D VİTAMİNİ EKSİKLİĞİ
D vitamini eksikliği de prostat kanseri riskini artırır. Dolayısıyla düzenli ölçüm yaptırılarak, gerekirse doktor önerisiyle takviye alınmalıdır.
Prostat kanseri özellikle 50 yaş üstü erkeklerde görülür. Hastaların yaklaşık yüzde 60’ı 65 yaş ve üzerindedir. Genç erkeklerde nadiren görülür, ancak 50 yaş altı prostat kanseri daha agresif seyredebilir.
ERKEK SAĞLIĞI
Prostat kanserinden korunmak için sağlıklı beslenmek, düzenli spor yapmak, kilo kontrolünü sağlamak, şeker hastalığını kontrol altında tutmak ve alkol ile yağlı gıdaları sınırlamak gerekir. Süt ve süt ürünleri sınırlı, etli gıdalar az; antioksidan açısından zengin nar, yeşil çay, brokoli, domates ve taze meyve-sebzeler bol tüketilmelidir.
PSA (Prostat Spesifik Antijen) testi prostat kanseri taramasında kullanılan temel bir kan testidir. Kandaki PSA düzeyine göre risk belirlenir, ancak PSA testi tek başına tanı koydurmaz. Rektal (parmakla) muayene ve PSA yüksekliği durumunda MR bulguları eşliğinde transrektal USG ve füzyon iğne biyopsisi ile kesin tanı konur.
2.5–4 ng/ml arasında PSA değerine sahip kişilerde prostat kanseri riski yaklaşık yüzde 15, 4–10 ng/ml arasında ise yüzde 30 civarındadır. 50 yaşından itibaren, risk grubundaki erkeklerde daha erken yaşlarda PSA testi önerilebilir. Ailede prostat kanseri mevcutsa, test 40 yaşından itibaren yapılmalıdır.

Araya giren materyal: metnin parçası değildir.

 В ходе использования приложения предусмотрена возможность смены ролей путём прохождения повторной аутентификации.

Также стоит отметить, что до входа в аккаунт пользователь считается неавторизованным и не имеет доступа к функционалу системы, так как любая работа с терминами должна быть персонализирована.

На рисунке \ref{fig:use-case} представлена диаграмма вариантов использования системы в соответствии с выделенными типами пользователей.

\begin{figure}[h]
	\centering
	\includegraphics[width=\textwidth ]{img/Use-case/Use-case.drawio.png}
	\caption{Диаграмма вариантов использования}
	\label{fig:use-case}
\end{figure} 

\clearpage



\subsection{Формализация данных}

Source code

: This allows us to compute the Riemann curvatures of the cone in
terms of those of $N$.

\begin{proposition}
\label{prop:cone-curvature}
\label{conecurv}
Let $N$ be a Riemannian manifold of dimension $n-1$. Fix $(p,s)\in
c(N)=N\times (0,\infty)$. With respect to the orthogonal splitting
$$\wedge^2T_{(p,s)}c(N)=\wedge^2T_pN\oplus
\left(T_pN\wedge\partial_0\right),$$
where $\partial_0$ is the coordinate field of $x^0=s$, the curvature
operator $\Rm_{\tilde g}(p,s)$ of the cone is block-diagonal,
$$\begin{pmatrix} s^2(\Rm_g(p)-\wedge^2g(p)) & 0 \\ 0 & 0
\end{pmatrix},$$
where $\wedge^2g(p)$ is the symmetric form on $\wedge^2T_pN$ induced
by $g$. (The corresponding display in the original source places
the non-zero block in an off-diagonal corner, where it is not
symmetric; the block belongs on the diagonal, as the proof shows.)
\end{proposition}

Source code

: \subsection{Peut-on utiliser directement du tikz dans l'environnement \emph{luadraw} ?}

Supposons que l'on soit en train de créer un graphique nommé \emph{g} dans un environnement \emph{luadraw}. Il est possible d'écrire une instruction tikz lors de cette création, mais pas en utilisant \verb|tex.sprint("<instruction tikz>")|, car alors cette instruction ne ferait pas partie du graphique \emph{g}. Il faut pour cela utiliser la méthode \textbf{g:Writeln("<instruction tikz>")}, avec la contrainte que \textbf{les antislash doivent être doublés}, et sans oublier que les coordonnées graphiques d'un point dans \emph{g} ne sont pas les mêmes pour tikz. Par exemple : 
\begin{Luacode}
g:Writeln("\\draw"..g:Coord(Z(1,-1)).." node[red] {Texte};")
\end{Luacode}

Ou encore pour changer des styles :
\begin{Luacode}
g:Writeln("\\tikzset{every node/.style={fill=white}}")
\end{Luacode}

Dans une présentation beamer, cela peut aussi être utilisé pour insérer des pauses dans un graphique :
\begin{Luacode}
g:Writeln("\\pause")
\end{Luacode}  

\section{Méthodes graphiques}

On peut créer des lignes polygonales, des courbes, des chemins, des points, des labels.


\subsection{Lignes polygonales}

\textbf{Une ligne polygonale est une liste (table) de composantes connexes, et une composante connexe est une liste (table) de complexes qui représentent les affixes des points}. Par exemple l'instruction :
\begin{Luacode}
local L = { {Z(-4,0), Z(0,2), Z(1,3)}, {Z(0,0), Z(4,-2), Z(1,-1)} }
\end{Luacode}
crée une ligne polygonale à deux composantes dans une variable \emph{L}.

Erken teşhis tedavi başarısını artırır. Lokalize yani vücudun diğer bölgelerine yayılmamış prostat kanseri aşamasında saptanan hastalarda tedavi şansı yüksektir ve yaşam süresi uzatılabilir. Bu vakaların yaklaşık yüzde 80’i kontrol altına alınabilir. İleri evrelerde ise tedavi şansı azalır. Bu nedenle düzenli kontroller ve risk faktörlerinin bilinmesi hayati önem taşır.
KONTROLÜ ERTELEMEYİN!
Özellikle 45-50 yaş üzeri erkekler prostat kontrollerini ihmal edebiliyor. Bu durum prostat kanserinin geç evrelerde teşhis edilmesine neden oluyor. Çünkü hastalık ilk evrelerinde pek belirti vermiyor. İlerleyen aşamalarında tümörün prostat dokusuna basısına bağlı olarak idrar yaparken zorlanma, sık idrara çıkma, idrarda kanama, ereksiyon zorluğu ve ağrı görülebilir. Ayrıca bel, kalça ve sırt ağrıları, halsizlik ve kansızlık gibi belirtiler de şüphe uyandırmalıdır. Bu belirtiler varsa, vakit kaybetmeden doktora başvurmak çok önemlidir.
KAYNAK: SÖZCÜ
Yorumcuların dikkatine… • İmlası çok bozuk, • Büyük harfle yazılan, • Habere değil yorumculara yönelik, • Diğer kişilere hakaret niteliği taşıyan, • Argo, küfür ve ırkçı ifadeler içeren, • Bir iki kelimelik, konuyu zenginleştirmeyen, yorumlar KESİNLİKLE YAYIMLANMAYACAKTIR. |
Bunlar da ilginizi çekebilir...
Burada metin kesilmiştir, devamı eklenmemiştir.